We are in a situation where we must have mutual aid. We must send money back home. We must send money to Texas when the state has failed to take care of people. But in that must, we’re relying on these apps or these infrastructures that were designed not in service of us. Not to produce that livability, right? So how do we think about whether there is something qualitatively new manifesting in these technologies? What is new about predictive policing? Before the prediction, policing was still bad, still needed to be abolished, right? Is it just automating that same practice or is something different happening? I think about Virginia Eubanks’ comparison between the 20th century brick-and-mortar poorhouse and the present day digital poorhouse that is using algorithms. She emphasizes how the former geographically co-located Eastern European immigrants and Black Americans together—which some argue laid the ground for the Poor People’s Movement—as compared to the algorithmic sorting of the digital poorhouse which preempts that kind of cross racial solidarity or physical proximity. I feel like the way political subjectivities are formed in relationship to a state’s (often concealed) control of people’s movement through space is a theme of your work on Blackness and migration. Are there connections that you’re making in thinking about these examples?
That’s really helpful. I love examples since I really appreciate having something to hold on to. Your question about this distinction makes me think of Cedric Robinson’s concept of racial regimes—that which does not want to be revealed, but by the very nature of its revelation, speaks the truth about the mutability of racial representations as historically uncertain. This is why the system of racial capitalism and the flourishing of white supremacy is specifically one of the things that pretends it does not exist, that there is no hand there building on pre-existing cultural forms with new technologies that emerge to retrench those processes.

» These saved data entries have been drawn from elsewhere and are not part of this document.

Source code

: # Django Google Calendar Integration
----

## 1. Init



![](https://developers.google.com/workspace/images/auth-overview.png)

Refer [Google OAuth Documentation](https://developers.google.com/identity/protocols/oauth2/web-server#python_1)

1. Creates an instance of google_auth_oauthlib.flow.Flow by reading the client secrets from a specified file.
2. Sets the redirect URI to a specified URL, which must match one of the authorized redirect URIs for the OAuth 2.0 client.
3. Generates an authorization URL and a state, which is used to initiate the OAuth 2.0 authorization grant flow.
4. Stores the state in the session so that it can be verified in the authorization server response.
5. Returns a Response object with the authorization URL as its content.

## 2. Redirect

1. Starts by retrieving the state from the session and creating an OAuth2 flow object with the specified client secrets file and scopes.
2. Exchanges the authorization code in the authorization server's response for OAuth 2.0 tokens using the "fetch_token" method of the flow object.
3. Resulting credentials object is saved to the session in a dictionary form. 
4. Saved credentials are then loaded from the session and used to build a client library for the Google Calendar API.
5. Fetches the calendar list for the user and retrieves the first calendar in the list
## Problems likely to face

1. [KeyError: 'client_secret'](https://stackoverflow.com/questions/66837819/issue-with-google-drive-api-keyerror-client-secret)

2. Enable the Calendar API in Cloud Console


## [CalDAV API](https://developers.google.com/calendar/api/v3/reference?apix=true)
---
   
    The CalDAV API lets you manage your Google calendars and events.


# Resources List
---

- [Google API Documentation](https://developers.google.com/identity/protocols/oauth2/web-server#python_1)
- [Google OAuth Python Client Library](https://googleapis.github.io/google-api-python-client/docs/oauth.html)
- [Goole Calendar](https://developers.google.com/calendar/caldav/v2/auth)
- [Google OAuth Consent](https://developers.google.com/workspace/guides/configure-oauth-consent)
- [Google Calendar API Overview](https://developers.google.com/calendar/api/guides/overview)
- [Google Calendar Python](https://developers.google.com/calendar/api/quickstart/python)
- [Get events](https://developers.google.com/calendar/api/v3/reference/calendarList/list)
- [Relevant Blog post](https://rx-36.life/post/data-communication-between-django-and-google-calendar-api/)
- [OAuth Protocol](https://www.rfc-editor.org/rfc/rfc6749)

In this way, “new” technology hides the original intent and how those aims differentially structure our realities.
Last month, when Facebook apps all went down—a possible distraction from the testimony of the company’s whistleblower Frances Haugen before the US Senate—I felt this regime acutely. I was trying to help support planning and get information about my grandfather’s funeral in Jamaica, and I couldn’t reach any of my relatives in the Caribbean and across the diaspora, who all use WhatsApp as the primary mode of communication. For a lot of my family, like millions across the Global South, staying in touch internationally is far too expensive over landlines, and VoIP services like WhatsApp have filled this need. During the temporary crash, I couldn’t figure out how to send money to them. I couldn’t figure out where they were physically so that I could then try to find out which cousin or which uncle or family friend or local pastor had a landline that I could attempt to reach. At that moment, I realized WhatsApp, owned by Facebook, was completely determining my ability to connect with my family, to grieve and support and organize my community in real time, with material consequences.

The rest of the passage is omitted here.